TASK ITEM:
Find the word "Repeat" in the listing; pull out each line holding it.

TASK INPUT:
# # # # # # #

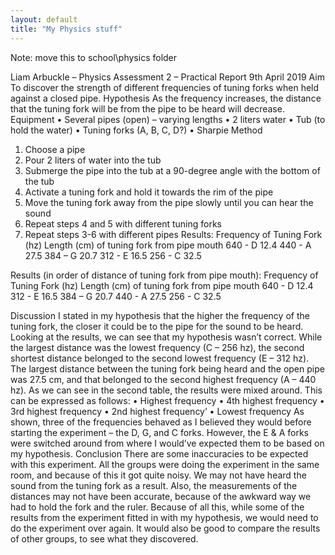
 ```yaml
---
layout: default
title: "My Physics stuff"
---
```


Note: move this to school\physics folder

Liam Arbuckle – Physics Assessment 2 – Practical Report
9th April 2019
Aim
To discover the strength of different frequencies of tuning forks when held against a closed pipe.
Hypothesis
As the frequency increases, the distance that the tuning fork will be from the pipe to be heard will decrease.
Equipment
•	Several pipes (open) – varying lengths
•	2 liters water
•	Tub (to hold the water)
•	Tuning forks (A, B, C, D?)
•	Sharpie
Method
1.	Choose a pipe
2.	Pour 2 liters of water into the tub
3.	Submerge the pipe into the tub at a 90-degree angle with the bottom of the tub
4.	Activate a tuning fork and hold it towards the rim of the pipe
5.	Move the tuning fork away from the pipe slowly until you can hear the sound
6.	Repeat steps 4 and 5 with different tuning forks
7.	Repeat steps 3-6 with different pipes
Results:
Frequency of Tuning Fork (hz)	Length (cm) of tuning fork from pipe mouth
640 - D	12.4
440 - A	27.5
384 – G	20.7
312 - E	16.5
256 - C	32.5

Results (in order of distance of tuning fork from pipe mouth):
Frequency of Tuning Fork (hz)	Length (cm) of tuning fork from pipe mouth
640 - D	12.4
312 - E	16.5 
384 – G	20.7
440 - A	27.5
256 - C	32.5

Discussion
I stated in my hypothesis that the higher the frequency of the tuning fork, the closer it could be to the pipe for the sound to be heard. Looking at the results, we can see that my hypothesis wasn’t correct. While the largest distance was the lowest frequency (C – 256 hz), the second shortest distance belonged to the second lowest frequency (E – 312 hz). The largest distance between the tuning fork being heard and the open pipe was 27.5 cm, and that belonged to the second highest frequency (A – 440 hz). As we can see in the second table, the results were mixed around. This can be expressed as follows:
•	Highest frequency
•	4th highest frequency
•	3rd highest frequency
•	2nd highest frequency’
•	Lowest frequency
As shown, three of the frequencies behaved as I believed they would before starting the experiment – the D, G, and C forks. However, the E & A forks were switched around from where I would’ve expected them to be based on my hypothesis.
Conclusion
There are some inaccuracies to be expected with this experiment. All the groups were doing the experiment in the same room, and because of this it got quite noisy. We may not have heard the sound from the tuning fork as a result. Also, the measurements of the distances may not have been accurate, because of the awkward way we had to hold the fork and the ruler. 
Because of all this, while some of the results from the experiment fitted in with my hypothesis, we would need to do the experiment over again. It would also be good to compare the results of other groups, to see what they discovered.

# # # # # # #

SOLUTION TO THIS EXERCISE:
6.	Repeat steps 4 and 5 with different tuning forks
7.	Repeat steps 3-6 with different pipes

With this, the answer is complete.